Police Story is an American anthology, crime-drama, television series that aired weekly on NBC from September 25, 1973 through April 5, 1977, followed by a season of irregularly scheduled television film specials from September 27, 1977, to May 28, 1978, with three further television films screened in 1979, 1980, and 1987. The show was created by author and former police officer Joseph Wambaugh and was described by The Complete Directory of Prime Time Network and Cable TV Shows as "one of the more realistic police series to be seen on television". It was produced by David Gerber and Mel Swope.

Overview
Although it was an anthology, all episodes had certain things in common; for instance, the main character in each episode was, obviously, always a police officer. The setting was always Los Angeles, and the characters always worked for some branch of the Los Angeles Police Department. Notwithstanding the anthology format, some characters were recurring. During the first three seasons, Scott Brady appeared in 16 episodes as "Vinnie", a retired cop, who had opened a bar catering to police officers, and who acted as a sort of Greek chorus during the run of the series, commenting on the characters and plots. Others who appeared more than once were Tony Lo Bianco and Don Meredith, each making five appearances as Robbery-Homicide Division partners Tony Calabrese and Bert Jameson, four of these appearances being in the same episodes; Vic Morrow played surveillance specialist Joe LaFrieda in the pilot, "Slow Boy", and in the first-season, two-part episode, "Countdown". Vice officer turned homicide detective Charlie Czonka was played by James Farentino in two episodes, and John Bennett Perry played Officer Chick Torpey five times during the first two seasons, including the pilot film. Chuck Connors and Jackie Cooper also starred in various episodes, as different characters on both sides of the law.

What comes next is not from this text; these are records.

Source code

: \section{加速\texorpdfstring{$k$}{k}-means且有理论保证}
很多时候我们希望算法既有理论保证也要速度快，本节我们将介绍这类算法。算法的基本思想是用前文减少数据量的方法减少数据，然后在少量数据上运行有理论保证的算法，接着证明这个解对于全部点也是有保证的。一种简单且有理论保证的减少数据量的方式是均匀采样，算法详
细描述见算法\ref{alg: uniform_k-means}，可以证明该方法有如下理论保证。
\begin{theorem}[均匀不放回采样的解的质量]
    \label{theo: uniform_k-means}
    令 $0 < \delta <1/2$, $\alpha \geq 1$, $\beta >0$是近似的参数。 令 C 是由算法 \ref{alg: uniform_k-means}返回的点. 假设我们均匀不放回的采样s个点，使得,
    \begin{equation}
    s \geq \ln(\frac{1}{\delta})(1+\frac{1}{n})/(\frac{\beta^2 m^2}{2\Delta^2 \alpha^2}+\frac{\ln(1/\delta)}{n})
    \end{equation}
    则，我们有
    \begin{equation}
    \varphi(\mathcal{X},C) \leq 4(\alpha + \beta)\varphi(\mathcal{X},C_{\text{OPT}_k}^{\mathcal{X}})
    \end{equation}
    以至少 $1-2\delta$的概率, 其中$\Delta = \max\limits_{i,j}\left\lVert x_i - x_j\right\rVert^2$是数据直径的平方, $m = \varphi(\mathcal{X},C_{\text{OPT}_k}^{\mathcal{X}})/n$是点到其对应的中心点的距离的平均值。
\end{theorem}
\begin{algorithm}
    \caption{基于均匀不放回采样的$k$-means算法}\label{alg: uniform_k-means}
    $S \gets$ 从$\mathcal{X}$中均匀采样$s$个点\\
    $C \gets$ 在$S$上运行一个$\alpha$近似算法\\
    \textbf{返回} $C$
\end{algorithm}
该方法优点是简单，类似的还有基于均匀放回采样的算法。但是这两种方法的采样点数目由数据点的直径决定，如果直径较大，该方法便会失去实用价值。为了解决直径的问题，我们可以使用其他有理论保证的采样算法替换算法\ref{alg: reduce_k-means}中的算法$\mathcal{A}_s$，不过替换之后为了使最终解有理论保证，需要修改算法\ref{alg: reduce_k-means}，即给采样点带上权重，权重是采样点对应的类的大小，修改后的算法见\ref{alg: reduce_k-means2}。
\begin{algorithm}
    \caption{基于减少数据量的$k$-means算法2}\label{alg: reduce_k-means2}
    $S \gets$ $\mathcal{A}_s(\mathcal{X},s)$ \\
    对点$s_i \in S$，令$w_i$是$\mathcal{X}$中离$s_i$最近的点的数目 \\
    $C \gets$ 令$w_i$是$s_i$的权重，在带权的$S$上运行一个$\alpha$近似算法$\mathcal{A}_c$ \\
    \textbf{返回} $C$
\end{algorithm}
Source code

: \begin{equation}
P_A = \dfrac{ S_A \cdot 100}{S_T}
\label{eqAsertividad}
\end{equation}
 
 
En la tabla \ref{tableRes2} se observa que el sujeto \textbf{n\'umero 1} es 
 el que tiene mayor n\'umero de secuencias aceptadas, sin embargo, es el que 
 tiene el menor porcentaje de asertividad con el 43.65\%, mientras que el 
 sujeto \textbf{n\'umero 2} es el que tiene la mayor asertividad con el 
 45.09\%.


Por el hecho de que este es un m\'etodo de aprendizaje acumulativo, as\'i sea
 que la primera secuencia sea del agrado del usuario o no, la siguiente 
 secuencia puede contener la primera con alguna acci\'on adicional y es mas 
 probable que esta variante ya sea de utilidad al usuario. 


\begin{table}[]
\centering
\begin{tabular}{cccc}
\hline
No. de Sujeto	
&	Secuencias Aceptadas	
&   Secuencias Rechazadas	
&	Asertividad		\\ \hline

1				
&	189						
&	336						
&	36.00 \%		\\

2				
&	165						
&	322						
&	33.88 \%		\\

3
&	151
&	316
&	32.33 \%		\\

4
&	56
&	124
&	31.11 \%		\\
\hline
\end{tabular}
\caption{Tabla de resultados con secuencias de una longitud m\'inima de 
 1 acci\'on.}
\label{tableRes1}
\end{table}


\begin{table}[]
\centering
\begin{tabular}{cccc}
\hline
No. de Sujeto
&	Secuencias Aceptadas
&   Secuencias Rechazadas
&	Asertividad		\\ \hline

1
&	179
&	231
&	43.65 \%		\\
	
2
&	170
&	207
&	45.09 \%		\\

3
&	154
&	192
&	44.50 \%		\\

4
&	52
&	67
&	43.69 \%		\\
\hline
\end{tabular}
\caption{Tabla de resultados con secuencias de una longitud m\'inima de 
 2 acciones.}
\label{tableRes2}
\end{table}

The anthology format allowed the series to depict a wider variety of police activities and experiences than was usual in police dramas. In addition to detectives investigating major crimes, or patrol officers patrolling high-crime beats, the show depicted newly hired cadets trying to make it through the academy, woman officers trying to fit into a male-dominated profession, traffic officers investigating accidents, officers dealing with marital difficulties or alcohol dependence, fingerprint technicians trying to develop suspects from a single print, high-ranking administrators dealing with the stresses of command in a major metropolitan police force, officers adjusting to permanent physical disabilities caused by on-duty injuries, and officers trying to juggle two different jobs to make enough money to support their families.

The anthology format also allowed the show to try out characters and settings for series development, and during its broadcast run, Police Story generated three spin-offs. A first-season episode, "The Gamble", starring Angie Dickinson, became the pilot for the successful Police Woman, which ran from 1974 to 1978. "The Return of Joe Forrester", a second-season episode starring Lloyd Bridges, was developed into the weekly series Joe Forrester, which lasted a full season. Finally, "A Chance to Live", a special episode from the fifth season starring David Cassidy, was spun off into the series Man Undercover. That series did not do as well, and lasted only 10 episodes.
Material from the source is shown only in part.